Peabody Johns Hopkins University Magazine

Updating Peabody’s Campus

Updating Peabody’s Campus

Fred Bronstein, dean of Peabody Institute, is looking at the historic campus in a whole new way. “In 2019, we took a fresh look at the strategic plan, and it was clear that we wanted to and needed to refocus on our campus,” Bronstein says. “We are growing programmatically and with enrollment, and there will come a time when our campus may not be able to support this growth.”

To address the widening gap between what the Mt. Vernon campus can accommodate and what Peabody is — and will be — in the coming decades, Bronstein and a Peabody team, in collaboration with the Johns Hopkins facilities team, are viewing existing facilities and future needs through the lens of the student residential life experience on campus.

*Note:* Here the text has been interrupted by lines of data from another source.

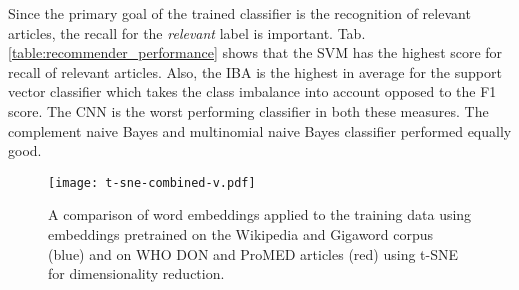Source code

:   Since the primary goal of the trained classifier is the recognition of relevant articles, the recall for the \textsl{relevant} label is important.
  Tab. \ref{table:recommender_performance} shows that the SVM has the highest score for recall of relevant articles.
  Also, the IBA is the highest in average for the support vector classifier which takes the class imbalance into account opposed to the F1 score.
  The CNN is the worst performing classifier in both these measures.
  The complement naive Bayes and multinomial naive Bayes classifier performed equally good.

  \begin{figure}
    \centering
    \texttt{[image: t-sne-combined-v.pdf]}
    \caption{A comparison of word embeddings applied to the training data using embeddings pretrained on the Wikipedia and Gigaword corpus (blue) and on WHO DON and ProMED articles (red) using t-SNE for dimensionality reduction.}
  \label{fig:t-sne}
  \end{figure}

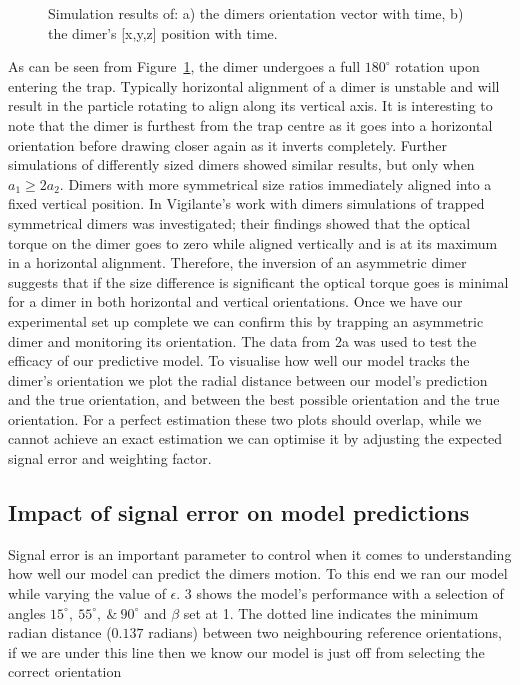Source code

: \documentclass[final, 3p]{elsarticle}
\begin{document}
\begin{figure}[h]
\begin{subfigure}{0.45\textwidth}
		\subcaption{}
	\end{subfigure}
	\caption{Simulation results of: a) the dimers orientation vector with time, b) the dimer's [x,y,z] position with time.}
	\label{fig:motion}
\end{figure}

As can be seen from Figure~\ref{fig:motion}, the dimer undergoes a full $180^{\circ}$ rotation upon entering the trap. Typically horizontal alignment of a dimer is unstable and will result in the particle rotating to align along its vertical axis. It is interesting to note that the dimer is furthest from the trap centre as it goes into a horizontal orientation before drawing closer again as it inverts completely. Further simulations of differently sized dimers showed similar results, but only when $a_1 \geq 2a_2$. Dimers with more symmetrical size ratios immediately aligned into a fixed vertical position. 
In Vigilante's work with dimers \cite{Vigilante2020Brownian_OT} simulations of trapped symmetrical dimers was investigated; their findings showed that the optical torque on the dimer goes to zero while aligned vertically and is at its maximum in a horizontal alignment. Therefore, the inversion of an asymmetric dimer suggests that if the size difference is significant the optical torque goes is minimal for a dimer in both horizontal and vertical orientations. Once we have our experimental set up complete we can confirm this by trapping an asymmetric dimer and monitoring its orientation. The data from \figurename{ 2a} was used to test the efficacy of our predictive model. To visualise how well our model tracks the dimer's orientation we plot the radial distance between our model's prediction and the true orientation, and between the best possible orientation and the true orientation. For a perfect estimation these two plots should overlap, while we cannot achieve an exact estimation we can optimise it by adjusting the expected signal error and weighting factor. 

\subsection{Impact of signal error on model predictions}
\label{sec:3.2}
Signal error is an important parameter to control when it comes to understanding how well our model can predict the dimers motion. To this end we ran our model while varying the value of $\epsilon$. \figurename{ 3} shows the model's performance with a selection of angles $15^{\circ},\ 55^{\circ}, \ \& \ 90^{\circ}$ and $\beta$ set at 1. The dotted line indicates the minimum radian distance ($0.137$ radians) between two neighbouring reference orientations, if we are under this line then we know our model is just off from selecting the correct orientation
\end{document}
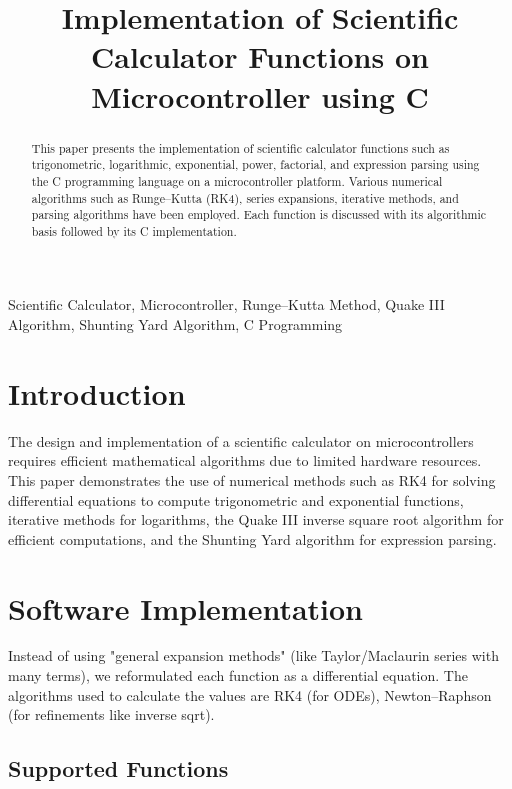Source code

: \documentclass[conference]{IEEEtran}
\title{Implementation of Scientific Calculator Functions on Microcontroller using C}
\author{
\IEEEauthorblockN{Krishna Patil, Nara Prajwal}
\IEEEauthorblockA{
Department of Electrical Engineering\\
IIT Hyderabad\\
Email: ee24btech11036@iith.ac.in, ee24btech11051@iith.ac.in}
}
\begin{document}
\maketitle

\begin{abstract}
This paper presents the implementation of scientific calculator functions such as trigonometric, logarithmic, exponential, power, factorial, and expression parsing using the C programming language on a microcontroller platform. Various numerical algorithms such as Runge--Kutta (RK4), series expansions, iterative methods, and parsing algorithms have been employed. Each function is discussed with its algorithmic basis followed by its C implementation.
\end{abstract}

\begin{IEEEkeywords}
Scientific Calculator, Microcontroller, Runge--Kutta Method, Quake III Algorithm, Shunting Yard Algorithm, C Programming
\end{IEEEkeywords}

\section{Introduction}
The design and implementation of a scientific calculator on microcontrollers requires efficient mathematical algorithms due to limited hardware resources. This paper demonstrates the use of numerical methods such as RK4 for solving differential equations to compute trigonometric and exponential functions, iterative methods for logarithms, the Quake III inverse square root algorithm for efficient computations, and the Shunting Yard algorithm for expression parsing.

\section{Software Implementation}

Instead of using "general expansion methods" (like Taylor/Maclaurin series with many terms), we reformulated each function as a differential equation.
 The algorithms used to calculate the values are  RK4 (for ODEs), Newton–Raphson (for refinements like inverse sqrt).

 \subsection{Supported Functions}
\end{document}
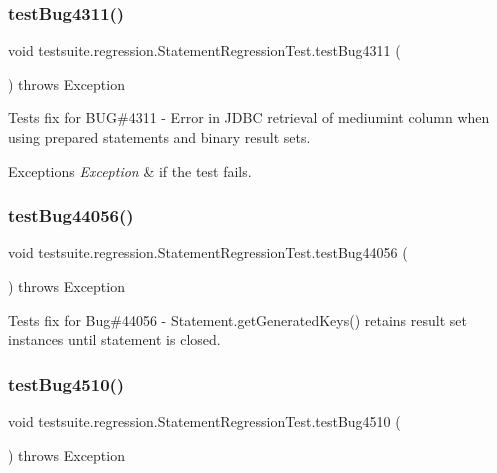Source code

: \subsubsection{\texorpdfstring{test\+Bug4311()}{testBug4311()}}
{\footnotesize\ttfamily void testsuite.\+regression.\+Statement\+Regression\+Test.\+test\+Bug4311 (\begin{DoxyParamCaption}{ }\end{DoxyParamCaption}) throws Exception}

Tests fix for B\+UG\#4311 -\/ Error in J\+D\+BC retrieval of mediumint column when using prepared statements and binary result sets.


\begin{DoxyExceptions}{Exceptions}
{\em Exception} & if the test fails. \\
\hline
\end{DoxyExceptions}
\mbox{\label{classtestsuite_1_1regression_1_1_statement_regression_test_a51bfb33bc4a3aa413859fd7fef39f1c2}} 
\subsubsection{\texorpdfstring{test\+Bug44056()}{testBug44056()}}
{\footnotesize\ttfamily void testsuite.\+regression.\+Statement\+Regression\+Test.\+test\+Bug44056 (\begin{DoxyParamCaption}{ }\end{DoxyParamCaption}) throws Exception}

Tests fix for Bug\#44056 -\/ Statement.\+get\+Generated\+Keys() retains result set instances until statement is closed. \mbox{\label{classtestsuite_1_1regression_1_1_statement_regression_test_aebabf4bfb1e29cff3d9e239fbead766f}} 
\subsubsection{\texorpdfstring{test\+Bug4510()}{testBug4510()}}
{\footnotesize\ttfamily void testsuite.\+regression.\+Statement\+Regression\+Test.\+test\+Bug4510 (\begin{DoxyParamCaption}{ }\end{DoxyParamCaption}) throws Exception}

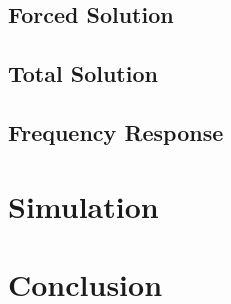 \documentclass[11pt]{article}
\begin{document}
%

\subsection{Forced Solution}

%

\subsection{Total Solution}

%

\subsection{Frequency Response}

%

\pagebreak
\section{Simulation}
%

\pagebreak
\section{Conclusion}
%
\end{document}
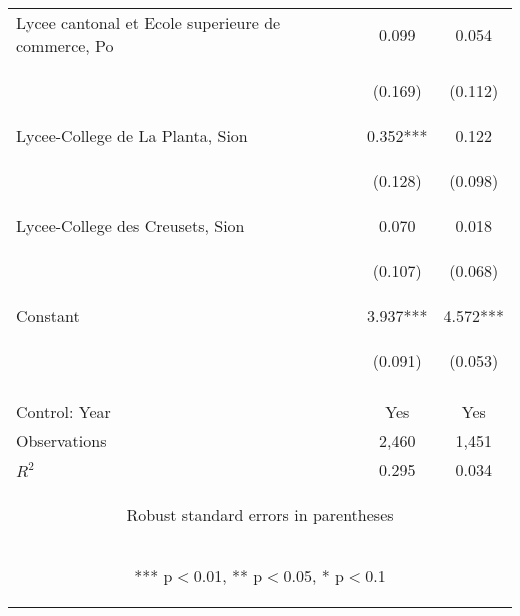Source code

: \begin{tabular}{lcc}
Lycee cantonal et Ecole superieure de commerce, Po & 0.099 & 0.054 \\
\vspace{4pt} & \begin{footnotesize}(0.169)\end{footnotesize} & \begin{footnotesize}(0.112)\end{footnotesize} \\
Lycee-College de La Planta, Sion & 0.352*** & 0.122 \\
\vspace{4pt} & \begin{footnotesize}(0.128)\end{footnotesize} & \begin{footnotesize}(0.098)\end{footnotesize} \\
Lycee-College des Creusets, Sion & 0.070 & 0.018 \\
\vspace{4pt} & \begin{footnotesize}(0.107)\end{footnotesize} & \begin{footnotesize}(0.068)\end{footnotesize} \\
Constant & 3.937*** & 4.572*** \\
 & \begin{footnotesize}(0.091)\end{footnotesize} & \begin{footnotesize}(0.053)\end{footnotesize} \\
\vspace{4pt} & \begin{footnotesize}\end{footnotesize} & \begin{footnotesize}\end{footnotesize} \\
Control: Year & Yes & Yes \\ \hline
Observations & 2,460 & 1,451 \\
 $R^2$ & 0.295 & 0.034 \\ \hline
\multicolumn{3}{c}{\begin{footnotesize} Robust standard errors in parentheses\end{footnotesize}} \\
\multicolumn{3}{c}{\begin{footnotesize} *** p$<$0.01, ** p$<$0.05, * p$<$0.1\end{footnotesize}} \\
\end{tabular}

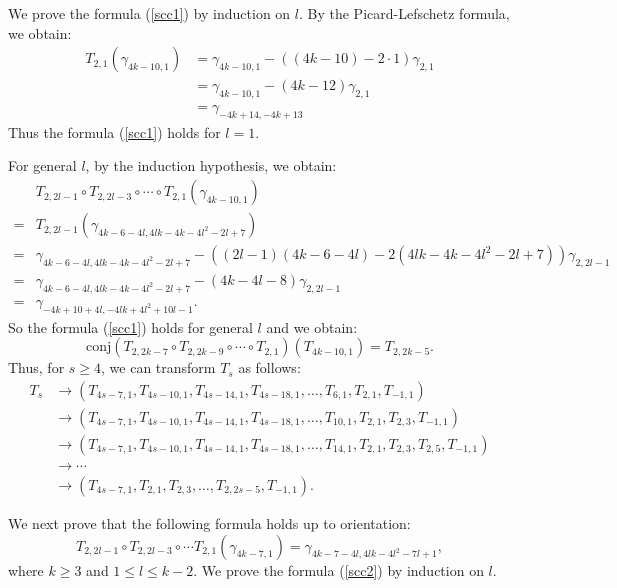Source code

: \documentclass{amsart}
\theoremstyle{plain}
\theoremstyle{definition}
\begin{document}
\par

We prove the formula (\ref{scc1}) by induction on $l$. 
By the Picard-Lefschetz formula, we obtain: 
{\allowdisplaybreaks
\begin{align*}
T_{2,1}(\gamma_{4k-10,1}) &= \gamma_{4k-10,1}-((4k-10)-2\cdot 1)\gamma_{2,1} \\
&= \gamma_{4k-10,1}-(4k-12)\gamma_{2,1} \\
&= \gamma_{-4k+14,-4k+13} 
\end{align*}
}
Thus the formula (\ref{scc1}) holds for $l=1$. 

\par

For general $l$, by the induction hypothesis, we obtain: 
{\allowdisplaybreaks
\begin{align*}
& T_{2,2l-1}\circ T_{2,2l-3}\circ\cdots\circ T_{2,1}(\gamma_{4k-10,1}) \\
= & T_{2,2l-1}(\gamma_{4k-6-4l,4lk-4k-4l^2-2l+7}) \\
= & \gamma_{4k-6-4l,4lk-4k-4l^2-2l+7}-((2l-1)(4k-6-4l)-2(4lk-4k-4l^2-2l+7))\gamma_{2,2l-1} \\
= & \gamma_{4k-6-4l,4lk-4k-4l^2-2l+7}-(4k-4l-8)\gamma_{2,2l-1} \\
= & \gamma_{-4k+10+4l,-4lk+4l^2+10l-1}. 
\end{align*}
}
So the formula (\ref{scc1}) holds for general $l$ and we obtain: 
\[
\text{conj}(T_{2,2k-7}\circ T_{2,2k-9}\circ\cdots\circ T_{2,1})(T_{4k-10,1})=T_{2,2k-5}. 
\]
Thus, for $s\geq 4$, we can transform $T_s$ as follows: 
{\allowdisplaybreaks
\begin{align*}
T_s & \rightarrow (T_{4s-7,1},T_{4s-10,1},T_{4s-14,1},T_{4s-18,1},\ldots,T_{6,1},T_{2,1},T_{-1,1}) \\
& \rightarrow (T_{4s-7,1},T_{4s-10,1},T_{4s-14,1},T_{4s-18,1},\ldots,T_{10,1},T_{2,1},T_{2,3},T_{-1,1}) \\
& \rightarrow (T_{4s-7,1},T_{4s-10,1},T_{4s-14,1},T_{4s-18,1},\ldots,T_{14,1},T_{2,1},T_{2,3},T_{2,5},T_{-1,1}) \\
& \rightarrow \cdots \\
& \rightarrow (T_{4s-7,1},T_{2,1},T_{2,3},\ldots,T_{2,2s-5},T_{-1,1}). 
\end{align*}
}

We next prove that the following formula holds up to orientation: 
\begin{equation}\label{scc2}
T_{2,2l-1}\circ T_{2,2l-3}\circ\cdots T_{2,1}(\gamma_{4k-7,1})=\gamma_{4k-7-4l,4lk-4l^2-7l+1}, 
\end{equation}
where $k\geq 3$ and $1\leq l \leq k-2$. 
We prove the formula (\ref{scc2}) by induction on $l$. 
\end{document}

“Redefining our campus can be transformational for a school so strong programmatically,” Bronstein says. “At Peabody, we meld innovation with tradition, which is not easy to do in our field. We now need to do that with our historic campus.”

Last spring, Hord Coplan Macht, an architecture and planning firm specializing in educational institutions, conducted a pre-study. “Right now, we’re asking preliminary questions about whether our existing footprint can handle our planned growth, or if we need to expand or reconfigure that footprint,” Bronstein says. This study was shared with an initial group of faculty, staff members, and students for input.

Blueprints of the Conservatory buiding

This academic year begins a larger programmatic assessment to determine exact space, programmatic, and student needs, followed by a formal study to be approved by the university trustees. Each step, Bronstein says, includes deep conversations with Peabody constituencies as well as university leadership.

His orchestral background — an accomplished pianist, Bronstein served as president of the St. Louis Symphony, Omaha Symphony, and Dallas Symphony Orchestra prior to joining Peabody — affords him a unique perspective.

“Sometimes in the arts world, institutions build buildings and then think about programming and how people will inhabit them,” he says. “We’re doing this through the lens of examining what our program is and is expected to be in the coming decades, and then determining what facilities and spaces we need to support that vision. It’s the right time to do this.”